* **What the exercise asks**
Check every line below for the word "root" and show those that hold it.

Stored data:
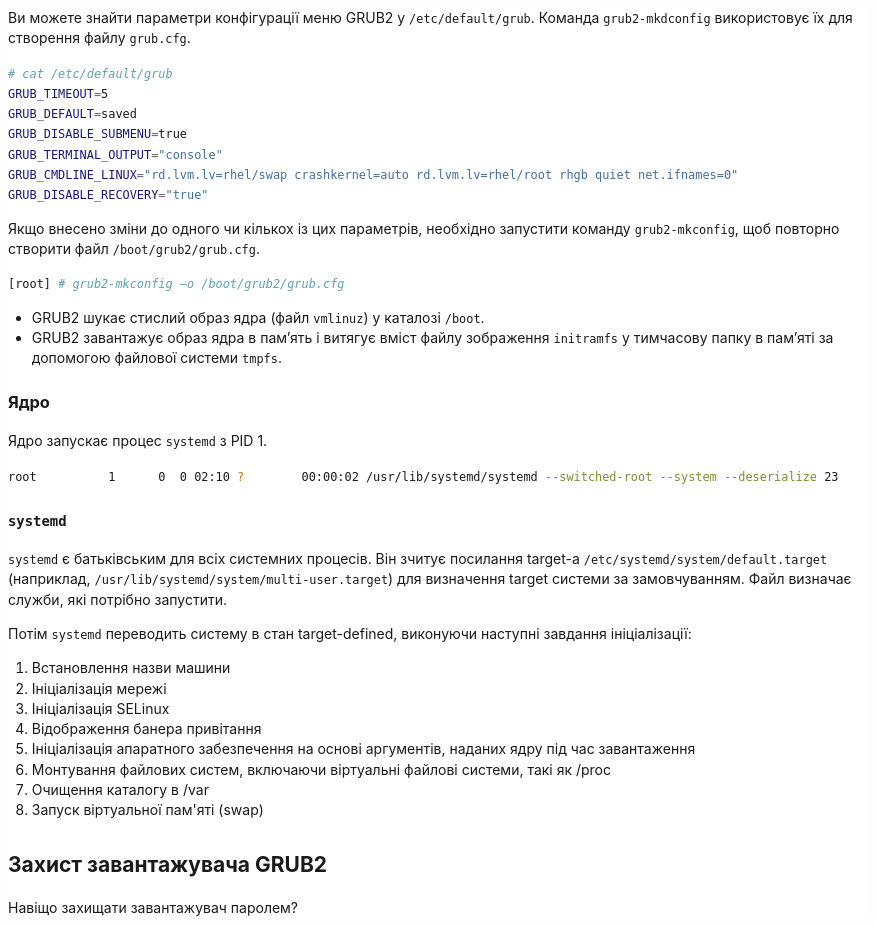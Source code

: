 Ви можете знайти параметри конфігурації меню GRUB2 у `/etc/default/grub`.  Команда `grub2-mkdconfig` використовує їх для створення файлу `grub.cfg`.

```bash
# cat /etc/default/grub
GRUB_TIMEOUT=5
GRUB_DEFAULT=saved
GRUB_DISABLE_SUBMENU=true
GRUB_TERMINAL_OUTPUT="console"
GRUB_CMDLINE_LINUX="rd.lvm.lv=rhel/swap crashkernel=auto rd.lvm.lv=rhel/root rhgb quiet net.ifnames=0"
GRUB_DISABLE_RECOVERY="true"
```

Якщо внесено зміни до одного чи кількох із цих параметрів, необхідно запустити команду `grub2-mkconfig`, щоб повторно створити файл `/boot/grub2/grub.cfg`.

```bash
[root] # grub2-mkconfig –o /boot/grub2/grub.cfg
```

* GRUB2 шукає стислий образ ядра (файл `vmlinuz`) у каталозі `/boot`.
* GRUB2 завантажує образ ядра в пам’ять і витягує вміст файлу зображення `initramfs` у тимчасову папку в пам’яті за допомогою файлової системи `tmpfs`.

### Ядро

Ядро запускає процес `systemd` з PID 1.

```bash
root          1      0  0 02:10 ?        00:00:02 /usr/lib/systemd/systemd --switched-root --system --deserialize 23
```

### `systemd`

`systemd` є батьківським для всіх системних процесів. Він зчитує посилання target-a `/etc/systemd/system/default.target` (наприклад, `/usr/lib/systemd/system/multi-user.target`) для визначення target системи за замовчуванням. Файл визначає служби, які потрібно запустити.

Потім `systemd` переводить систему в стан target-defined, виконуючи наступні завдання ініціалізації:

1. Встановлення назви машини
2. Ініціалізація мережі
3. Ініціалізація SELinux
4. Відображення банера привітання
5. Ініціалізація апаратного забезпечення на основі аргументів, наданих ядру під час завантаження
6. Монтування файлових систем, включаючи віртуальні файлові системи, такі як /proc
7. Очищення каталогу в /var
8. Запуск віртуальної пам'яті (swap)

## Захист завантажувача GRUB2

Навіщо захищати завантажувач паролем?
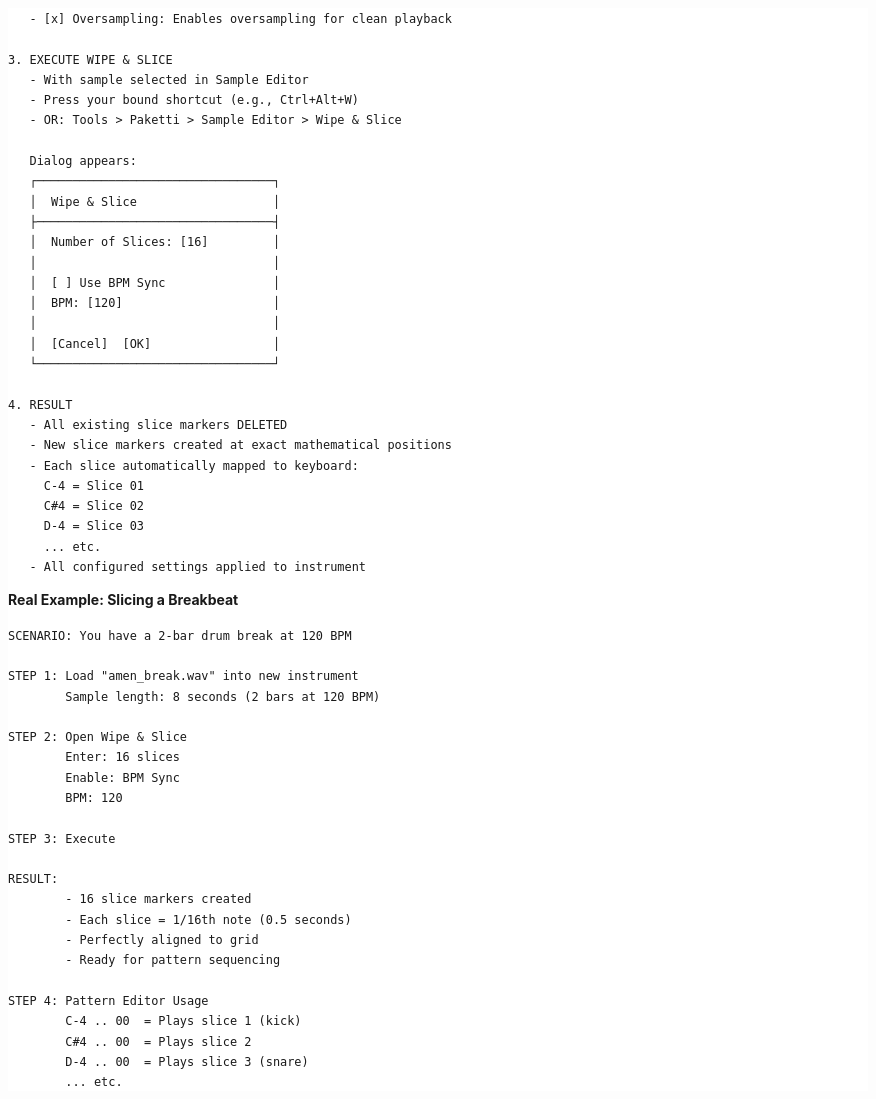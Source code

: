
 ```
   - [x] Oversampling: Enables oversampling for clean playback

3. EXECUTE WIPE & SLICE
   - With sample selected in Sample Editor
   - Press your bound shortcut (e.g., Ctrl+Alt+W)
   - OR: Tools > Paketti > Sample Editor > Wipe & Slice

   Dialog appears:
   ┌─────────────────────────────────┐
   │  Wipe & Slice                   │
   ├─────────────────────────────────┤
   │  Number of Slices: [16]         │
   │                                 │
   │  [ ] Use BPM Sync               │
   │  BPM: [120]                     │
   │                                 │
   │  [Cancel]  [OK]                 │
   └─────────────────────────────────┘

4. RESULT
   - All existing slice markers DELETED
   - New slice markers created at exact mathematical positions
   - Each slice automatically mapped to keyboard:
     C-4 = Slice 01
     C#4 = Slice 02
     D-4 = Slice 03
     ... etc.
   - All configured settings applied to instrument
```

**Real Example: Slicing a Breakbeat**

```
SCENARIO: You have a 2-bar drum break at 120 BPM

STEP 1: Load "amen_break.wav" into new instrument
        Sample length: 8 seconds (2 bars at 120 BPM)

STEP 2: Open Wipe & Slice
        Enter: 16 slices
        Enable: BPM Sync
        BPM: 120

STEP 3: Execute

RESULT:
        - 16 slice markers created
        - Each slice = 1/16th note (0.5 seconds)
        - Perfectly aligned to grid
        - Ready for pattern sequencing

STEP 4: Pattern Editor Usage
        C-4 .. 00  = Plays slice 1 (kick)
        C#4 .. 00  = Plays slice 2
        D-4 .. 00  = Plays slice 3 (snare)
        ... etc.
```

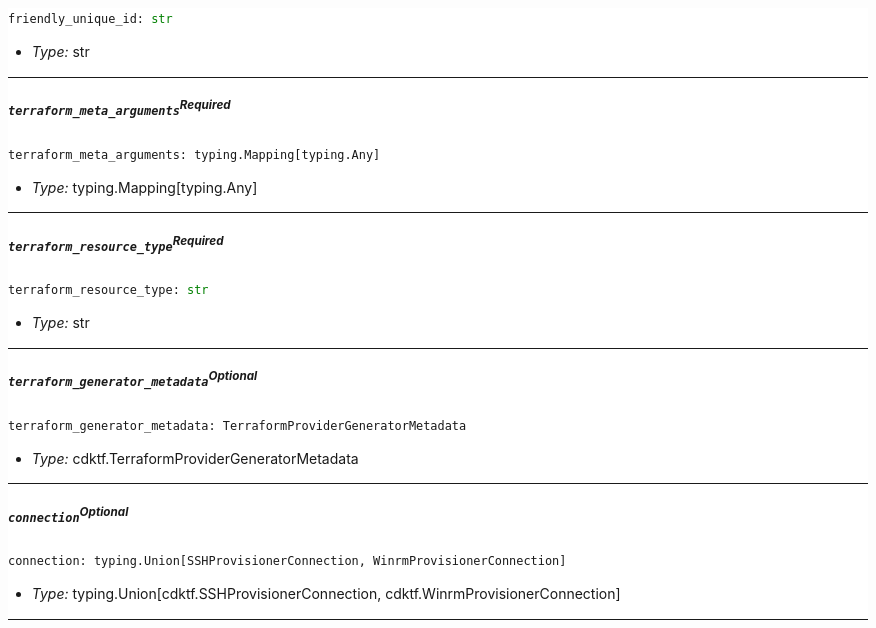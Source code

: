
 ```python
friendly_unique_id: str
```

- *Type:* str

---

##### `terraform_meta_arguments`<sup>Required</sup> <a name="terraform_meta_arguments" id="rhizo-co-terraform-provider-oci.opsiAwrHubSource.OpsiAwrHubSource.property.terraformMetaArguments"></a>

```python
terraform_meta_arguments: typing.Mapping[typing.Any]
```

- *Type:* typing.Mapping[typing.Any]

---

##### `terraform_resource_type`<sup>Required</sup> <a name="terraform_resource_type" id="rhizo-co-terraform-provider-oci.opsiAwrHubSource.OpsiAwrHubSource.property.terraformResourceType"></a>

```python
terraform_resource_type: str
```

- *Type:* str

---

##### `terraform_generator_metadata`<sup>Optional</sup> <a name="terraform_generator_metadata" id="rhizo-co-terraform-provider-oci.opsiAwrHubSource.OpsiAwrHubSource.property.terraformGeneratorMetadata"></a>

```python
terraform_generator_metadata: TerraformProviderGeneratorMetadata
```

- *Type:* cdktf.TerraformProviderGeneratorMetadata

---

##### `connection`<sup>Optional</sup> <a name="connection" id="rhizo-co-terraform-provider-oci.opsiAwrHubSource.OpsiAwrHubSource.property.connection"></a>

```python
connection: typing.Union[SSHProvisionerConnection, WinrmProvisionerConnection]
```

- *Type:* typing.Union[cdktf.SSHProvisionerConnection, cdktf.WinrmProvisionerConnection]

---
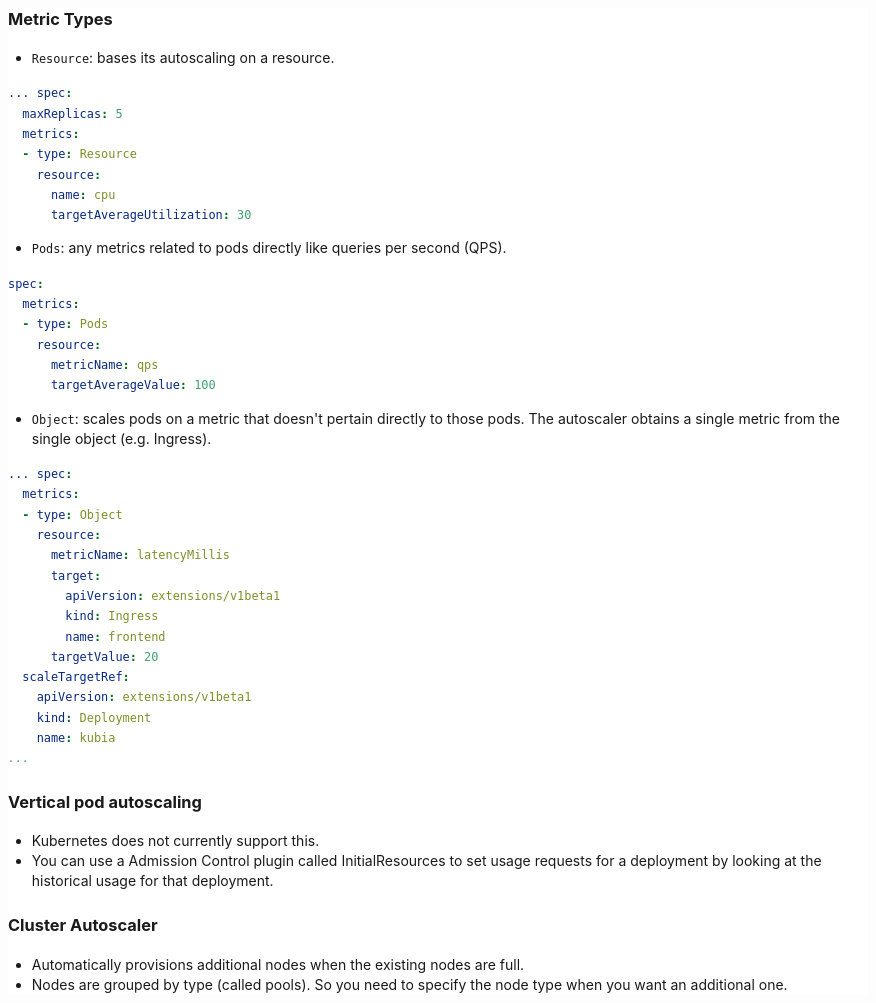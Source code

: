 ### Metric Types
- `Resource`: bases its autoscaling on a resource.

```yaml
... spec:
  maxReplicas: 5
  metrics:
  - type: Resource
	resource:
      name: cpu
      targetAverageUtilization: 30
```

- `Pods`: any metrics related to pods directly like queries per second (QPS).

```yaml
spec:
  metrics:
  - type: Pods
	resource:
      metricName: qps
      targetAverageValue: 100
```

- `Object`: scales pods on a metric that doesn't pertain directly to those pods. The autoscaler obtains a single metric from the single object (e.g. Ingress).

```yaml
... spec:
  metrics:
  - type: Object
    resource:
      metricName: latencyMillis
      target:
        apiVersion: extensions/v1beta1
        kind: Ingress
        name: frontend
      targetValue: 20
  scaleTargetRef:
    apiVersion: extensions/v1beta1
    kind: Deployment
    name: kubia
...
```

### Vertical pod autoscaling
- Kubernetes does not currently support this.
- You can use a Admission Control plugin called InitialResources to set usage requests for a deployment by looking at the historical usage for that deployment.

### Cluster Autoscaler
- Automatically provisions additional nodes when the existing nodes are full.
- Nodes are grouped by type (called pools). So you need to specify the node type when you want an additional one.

* **The completed task**
GRUB_CMDLINE_LINUX="rd.lvm.lv=rhel/swap crashkernel=auto rd.lvm.lv=rhel/root rhgb quiet net.ifnames=0"
[root] # grub2-mkconfig –o /boot/grub2/grub.cfg
root          1      0  0 02:10 ?        00:00:02 /usr/lib/systemd/systemd --switched-root --system --deserialize 23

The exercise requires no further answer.